Rendered images with source text
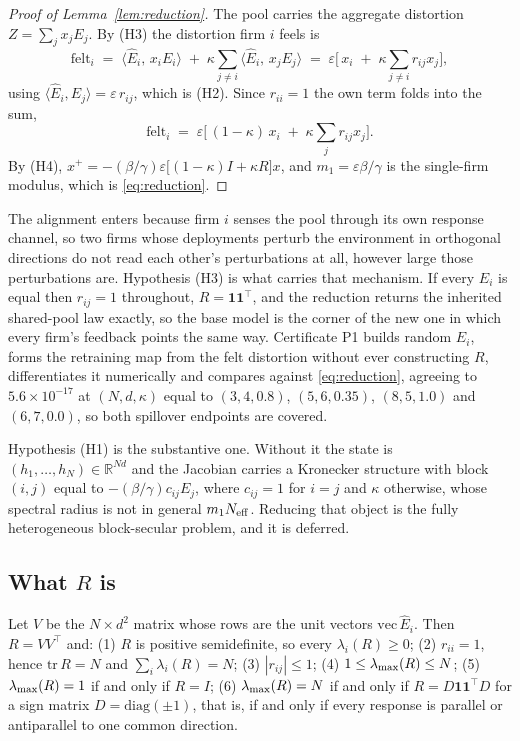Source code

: \begin{proof}[Proof of Lemma~\ref{lem:reduction}]
The pool carries the aggregate distortion $Z = \sum_j x_j E_j$. By (H3) the distortion firm $i$ feels is
\[
  \mathrm{felt}_i \;=\; \langle \hat{E}_i,\, x_i E_i\rangle \;+\; \kappa \sum_{j \neq i} \langle \hat{E}_i,\, x_j E_j\rangle
  \;=\; \varepsilon\Big[\, x_i \;+\; \kappa \sum_{j\neq i} r_{ij} x_j \Big],
\]
using $\langle \hat{E}_i, E_j\rangle = \varepsilon\, r_{ij}$, which is (H2). Since $r_{ii}=1$ the own term folds into the sum,
\[
  \mathrm{felt}_i \;=\; \varepsilon\Big[\,(1-\kappa)\, x_i \;+\; \kappa \sum_j r_{ij} x_j \Big].
\]
By (H4), $x^{+} = -(\beta/\gamma)\varepsilon\big[(1-\kappa)I + \kappa R\big]x$, and $m_1 = \varepsilon\beta/\gamma$ is the single-firm modulus, which is \eqref{eq:reduction}.
\end{proof}

The alignment enters because firm $i$ senses the pool through its own response channel, so two firms whose deployments perturb the environment in orthogonal directions do not read each other's perturbations at all, however large those perturbations are. Hypothesis (H3) is what carries that mechanism. If every $E_i$ is equal then $r_{ij}=1$ throughout, $R = \mathbf{1}\mathbf{1}^{\top}$, and the reduction returns the inherited shared-pool law exactly, so the base model is the corner of the new one in which every firm's feedback points the same way. Certificate P1 builds random $E_i$, forms the retraining map from the felt distortion without ever constructing $R$, differentiates it numerically and compares against \eqref{eq:reduction}, agreeing to $5.6\times 10^{-17}$ at $(N,d,\kappa)$ equal to $(3,4,0.8)$, $(5,6,0.35)$, $(8,5,1.0)$ and $(6,7,0.0)$, so both spillover endpoints are covered.

Hypothesis (H1) is the substantive one. Without it the state is $(h_1,\ldots,h_N) \in \mathbb{R}^{Nd}$ and the Jacobian carries a Kronecker structure with block $(i,j)$ equal to $-(\beta/\gamma)c_{ij}E_j$, where $c_{ij}=1$ for $i=j$ and $\kappa$ otherwise, whose spectral radius is not in general $m_1 \Neff$. Reducing that object is the fully heterogeneous block-secular problem, and it is deferred.

\subsection{What \texorpdfstring{$R$}{R} is}

\begin{alemma}
\label{alem:Rprops}
Let $V$ be the $N \times d^2$ matrix whose rows are the unit vectors $\mathrm{vec}\,\hat{E}_i$. Then $R = VV^{\top}$ and:
(1) $R$ is positive semidefinite, so every $\lambda_i(R)\geq 0$;
(2) $r_{ii}=1$, hence $\mathrm{tr}\,R = N$ and $\sum_i \lambda_i(R) = N$;
(3) $|r_{ij}|\leq 1$;
(4) $1 \leq \lmax(R) \leq N$;
(5) $\lmax(R)=1$ if and only if $R=I$;
(6) $\lmax(R)=N$ if and only if $R = D\mathbf{1}\mathbf{1}^{\top}D$ for a sign matrix $D=\mathrm{diag}(\pm 1)$, that is, if and only if every response is parallel or antiparallel to one common direction.
\end{alemma}


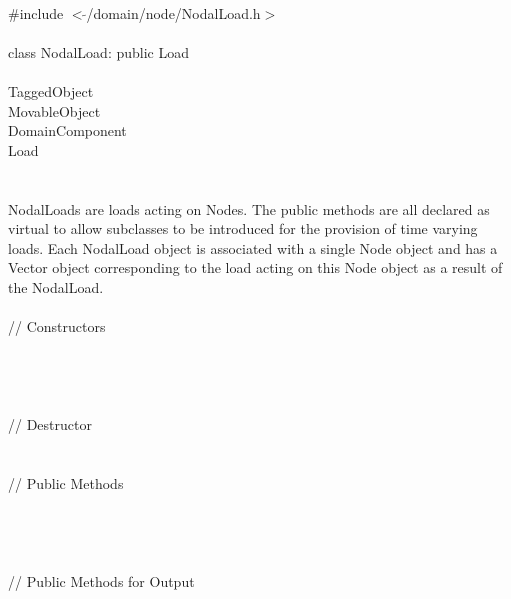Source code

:
   \\
\indent \#include $<\tilde{ }$/domain/node/NodalLoad.h$>$  \\

  \\
\indent class NodalLoad: public Load  \\

 \\
\indent TaggedObject \\
\indent MovableObject \\
\indent\indent DomainComponent \\
\indent\indent\indent Load \\
\indent\indent\indent{} \\

  \\
\indent NodalLoads are loads acting on Nodes. The public methods are
all declared as virtual to allow subclasses to be introduced for the
provision of time varying loads. Each NodalLoad object is associated
with a single Node object and has a Vector object corresponding to the
load acting on this Node object as a result of the NodalLoad. \\

  \\
\indent\indent // Constructors  \\
\indent{}  \\ 
\indent{}  \\
\indent{}  \\ \\
\indent\indent // Destructor  \\
\indent{} \\ \\
\indent\indent // Public Methods  \\
\indent{} \\
\indent{} \\
\indent{} \\ \\
\indent\indent // Public Methods for Output \\
\indent{} \\
\indent{} \\
\indent{} \\


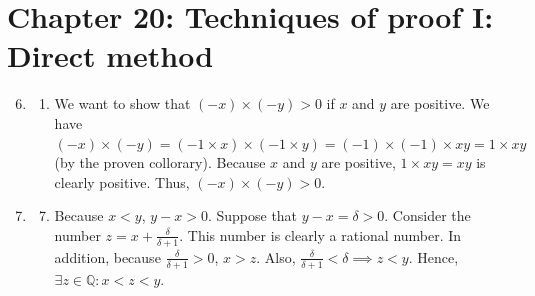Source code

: \documentclass{article}
\begin{document}
\section*{Chapter 20: Techniques of proof I: Direct method}
\begin{enumerate}[label=20.\arabic*]
  \setcounter{enumi}{5}
  \item \begin{enumerate}[label=(\roman*)]
          \item We want to show that $(-x)\times(-y)>0$ if $x$ and $y$ are positive. We have $(-x)
                  \times(-y) = (-1 \times x)\times(-1 \times y) = (-1)\times(-1) \times xy = 1
                  \times xy$ (by the proven collorary). Because $x$ and $y$ are positive, $1 \times
                  xy = xy$ is clearly positive. Thus, $(-x)\times(-y)>0$.
        \end{enumerate}
        \setcounter{enumi}{13}
  \item \begin{enumerate}[label=(\roman*)]
          \setcounter{enumii}{6}
          \item Because $x<y$, $y-x>0$. Suppose that $y-x=\delta>0$. Consider the number $z=x+\frac
                  {\delta}{\delta+1}$. This number is clearly a rational number. In addition,
                because $\frac{\delta}{\delta+1}>0$, $x > z$. Also, $\frac{\delta}{\delta+1}<\delta
                  \implies z < y$. Hence, $\exists z\in\mathbb{Q}: x<z<y$.
        \end{enumerate}
\end{enumerate}
\end{document}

- Activity
Please set down each entry word for word, without its images.

- Answer section
Source code

: \begin{proof}[Proof of Lemma~\ref{lem:reduction}]
The pool carries the aggregate distortion $Z = \sum_j x_j E_j$. By (H3) the distortion firm $i$ feels is
\[
  \mathrm{felt}_i \;=\; \langle \hat{E}_i,\, x_i E_i\rangle \;+\; \kappa \sum_{j \neq i} \langle \hat{E}_i,\, x_j E_j\rangle
  \;=\; \varepsilon\Big[\, x_i \;+\; \kappa \sum_{j\neq i} r_{ij} x_j \Big],
\]
using $\langle \hat{E}_i, E_j\rangle = \varepsilon\, r_{ij}$, which is (H2). Since $r_{ii}=1$ the own term folds into the sum,
\[
  \mathrm{felt}_i \;=\; \varepsilon\Big[\,(1-\kappa)\, x_i \;+\; \kappa \sum_j r_{ij} x_j \Big].
\]
By (H4), $x^{+} = -(\beta/\gamma)\varepsilon\big[(1-\kappa)I + \kappa R\big]x$, and $m_1 = \varepsilon\beta/\gamma$ is the single-firm modulus, which is \eqref{eq:reduction}.
\end{proof}

The alignment enters because firm $i$ senses the pool through its own response channel, so two firms whose deployments perturb the environment in orthogonal directions do not read each other's perturbations at all, however large those perturbations are. Hypothesis (H3) is what carries that mechanism. If every $E_i$ is equal then $r_{ij}=1$ throughout, $R = \mathbf{1}\mathbf{1}^{\top}$, and the reduction returns the inherited shared-pool law exactly, so the base model is the corner of the new one in which every firm's feedback points the same way. Certificate P1 builds random $E_i$, forms the retraining map from the felt distortion without ever constructing $R$, differentiates it numerically and compares against \eqref{eq:reduction}, agreeing to $5.6\times 10^{-17}$ at $(N,d,\kappa)$ equal to $(3,4,0.8)$, $(5,6,0.35)$, $(8,5,1.0)$ and $(6,7,0.0)$, so both spillover endpoints are covered.

Hypothesis (H1) is the substantive one. Without it the state is $(h_1,\ldots,h_N) \in \mathbb{R}^{Nd}$ and the Jacobian carries a Kronecker structure with block $(i,j)$ equal to $-(\beta/\gamma)c_{ij}E_j$, where $c_{ij}=1$ for $i=j$ and $\kappa$ otherwise, whose spectral radius is not in general $m_1 \Neff$. Reducing that object is the fully heterogeneous block-secular problem, and it is deferred.

\subsection{What \texorpdfstring{$R$}{R} is}

\begin{alemma}
\label{alem:Rprops}
Let $V$ be the $N \times d^2$ matrix whose rows are the unit vectors $\mathrm{vec}\,\hat{E}_i$. Then $R = VV^{\top}$ and:
(1) $R$ is positive semidefinite, so every $\lambda_i(R)\geq 0$;
(2) $r_{ii}=1$, hence $\mathrm{tr}\,R = N$ and $\sum_i \lambda_i(R) = N$;
(3) $|r_{ij}|\leq 1$;
(4) $1 \leq \lmax(R) \leq N$;
(5) $\lmax(R)=1$ if and only if $R=I$;
(6) $\lmax(R)=N$ if and only if $R = D\mathbf{1}\mathbf{1}^{\top}D$ for a sign matrix $D=\mathrm{diag}(\pm 1)$, that is, if and only if every response is parallel or antiparallel to one common direction.
\end{alemma}


Source code

:
   \\
\indent \#include $<\tilde{ }$/domain/node/NodalLoad.h$>$  \\

  \\
\indent class NodalLoad: public Load  \\

 \\
\indent TaggedObject \\
\indent MovableObject \\
\indent\indent DomainComponent \\
\indent\indent\indent Load \\
\indent\indent\indent{} \\

  \\
\indent NodalLoads are loads acting on Nodes. The public methods are
all declared as virtual to allow subclasses to be introduced for the
provision of time varying loads. Each NodalLoad object is associated
with a single Node object and has a Vector object corresponding to the
load acting on this Node object as a result of the NodalLoad. \\

  \\
\indent\indent // Constructors  \\
\indent{}  \\ 
\indent{}  \\
\indent{}  \\ \\
\indent\indent // Destructor  \\
\indent{} \\ \\
\indent\indent // Public Methods  \\
\indent{} \\
\indent{} \\
\indent{} \\ \\
\indent\indent // Public Methods for Output \\
\indent{} \\
\indent{} \\
\indent{} \\


Source code

: \documentclass{article}
\begin{document}
\section*{Chapter 20: Techniques of proof I: Direct method}
\begin{enumerate}[label=20.\arabic*]
  \setcounter{enumi}{5}
  \item \begin{enumerate}[label=(\roman*)]
          \item We want to show that $(-x)\times(-y)>0$ if $x$ and $y$ are positive. We have $(-x)
                  \times(-y) = (-1 \times x)\times(-1 \times y) = (-1)\times(-1) \times xy = 1
                  \times xy$ (by the proven collorary). Because $x$ and $y$ are positive, $1 \times
                  xy = xy$ is clearly positive. Thus, $(-x)\times(-y)>0$.
        \end{enumerate}
        \setcounter{enumi}{13}
  \item \begin{enumerate}[label=(\roman*)]
          \setcounter{enumii}{6}
          \item Because $x<y$, $y-x>0$. Suppose that $y-x=\delta>0$. Consider the number $z=x+\frac
                  {\delta}{\delta+1}$. This number is clearly a rational number. In addition,
                because $\frac{\delta}{\delta+1}>0$, $x > z$. Also, $\frac{\delta}{\delta+1}<\delta
                  \implies z < y$. Hence, $\exists z\in\mathbb{Q}: x<z<y$.
        \end{enumerate}
\end{enumerate}
\end{document}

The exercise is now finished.